* _Task to complete_
Begin at the line containing "Once data was" in the entries below and end at the line containing "were considerable outliers."; transcribe that range exactly and nothing outside it.

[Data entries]
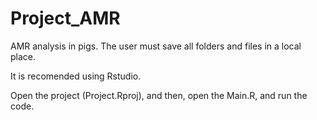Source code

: # Project_AMR

AMR analysis in pigs. The user must save all folders and files in a local place.

It is recomended using Rstudio.

Open the project (Project.Rproj), and then, open the Main.R, and run the code.
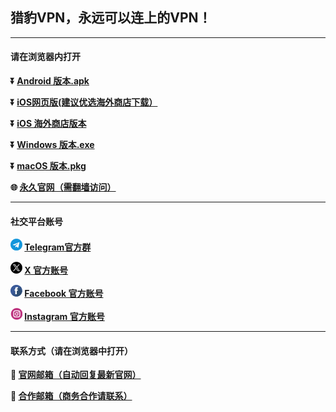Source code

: ## 猎豹VPN，永远可以连上的VPN！ #
- - - -
#### 请在浏览器内打开

**:arrow_double_down: [Android 版本.apk](https://github.com/lbvpn/vpn/raw/main/files/liebao-v2.9.1-29.apk)**

**:arrow_double_down: [iOS网页版(建议优选海外商店下载）](https://lbvpn.github.io/vpn/appstore/index.html?channel=GitHub)** 

**:arrow_double_down: [iOS 海外商店版本](https://apps.apple.com/us/app/cc-vpn/id1593555019)**

**:arrow_double_down: [Windows 版本.exe](https://github.com/lbvpn/vpn/raw/refs/heads/main/files/liebao%5Bdefault%5D-v3.3.0-9.exe)**

**:arrow_double_down: [macOS 版本.pkg](https://github.com/lbvpn/vpn/raw/refs/heads/main/files/liebao-v3.2.1%5Bdefault%5D.pkg)**

**:globe_with_meridians: [永久官网（需翻墙访问）](https://www.lbvpn.cc)** 
- - - -
#### 社交平台账号

**<img src="./image/telegram.png" height=19> [Telegram官方群](https://t.me/lbvpn01)**

**<img src="./image/x.png" height=19> [X 官方账号](https://twitter.com/lbvpn_)**

**<img src="./image/facebook.png" height=19> [Facebook 官方账号](https://www.facebook.com/profile.php?id=61558562240396)**

**<img src="./image/ins.png" height=19> [Instagram 官方账号](https://instagram.com/lbvpn_)**

- - - -
#### 联系方式（请在浏览器中打开）

**:e-mail: [官网邮箱（自动回复最新官网）](mailto:kf@lbvpn.cc)**

**:e-mail: [合作邮箱（商务合作请联系）](mailto:hezuo@lbvpn.cc)**
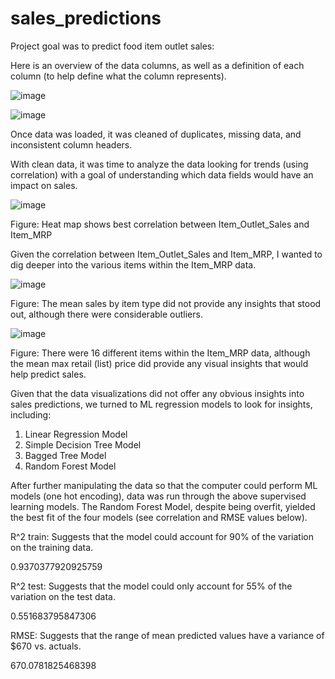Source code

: # sales_predictions
Project goal was to predict food item outlet sales:

Here is an overview of the data columns, as well as a definition of each column (to help define what the column represents).

![image](https://user-images.githubusercontent.com/89427707/136724213-7245ae6d-0788-4d4b-a616-4d675cf1f1a7.png)

![image](https://user-images.githubusercontent.com/89427707/136724161-ab7a5dea-af41-4fb4-bc57-82d041176d1a.png)

Once data was loaded, it was cleaned of duplicates, missing data, and inconsistent column headers.

With clean data, it was time to analyze the data looking for trends (using correlation) with a goal of understanding which data fields would have an impact on sales.

![image](https://user-images.githubusercontent.com/89427707/136724997-004e7c78-d906-49c3-8611-b6da8659bfc6.png)

Figure:  Heat map shows best correlation between Item_Outlet_Sales and Item_MRP



Given the correlation between Item_Outlet_Sales and Item_MRP, I wanted to dig deeper into the various items within the Item_MRP data.  

![image](https://user-images.githubusercontent.com/89427707/136727206-795b8afd-0e65-4fe8-b44f-3e1945000c1b.png)

Figure:  The mean sales by item type did not provide any insights that stood out, although there were considerable outliers.

![image](https://user-images.githubusercontent.com/89427707/136725652-55874c97-34a1-4cb5-a96e-c01a4b357e80.png)

Figure:  There were 16 different items within the Item_MRP data, although the mean max retail (list) price did provide any visual insights that would help predict sales.

Given that the data visualizations did not offer any obvious insights into sales predictions, we turned to ML regression models to look for insights, including:

1) Linear Regression Model
2) Simple Decision Tree Model
3) Bagged Tree Model
4) Random Forest Model

After further manipulating the data so that the computer could perform ML models (one hot encoding), data was run through the above supervised learning models.  The Random Forest Model, despite being overfit, yielded the best fit of the four models (see correlation and RMSE values below).

R^2 train:  Suggests that the model could account for 90% of the variation on the training data.

0.9370377920925759

R^2 test:  Suggests that the model could only account for 55% of the variation on the test data.

0.551683795847306

RMSE:  Suggests that the range of mean predicted values have a variance of $670 vs. actuals.

670.0781825468398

* _Answer for the task_
Once data was loaded, it was cleaned of duplicates, missing data, and inconsistent column headers.

With clean data, it was time to analyze the data looking for trends (using correlation) with a goal of understanding which data fields would have an impact on sales.

![image](https://user-images.githubusercontent.com/89427707/136724997-004e7c78-d906-49c3-8611-b6da8659bfc6.png)

Figure:  Heat map shows best correlation between Item_Outlet_Sales and Item_MRP



Given the correlation between Item_Outlet_Sales and Item_MRP, I wanted to dig deeper into the various items within the Item_MRP data.  

![image](https://user-images.githubusercontent.com/89427707/136727206-795b8afd-0e65-4fe8-b44f-3e1945000c1b.png)

Figure:  The mean sales by item type did not provide any insights that stood out, although there were considerable outliers.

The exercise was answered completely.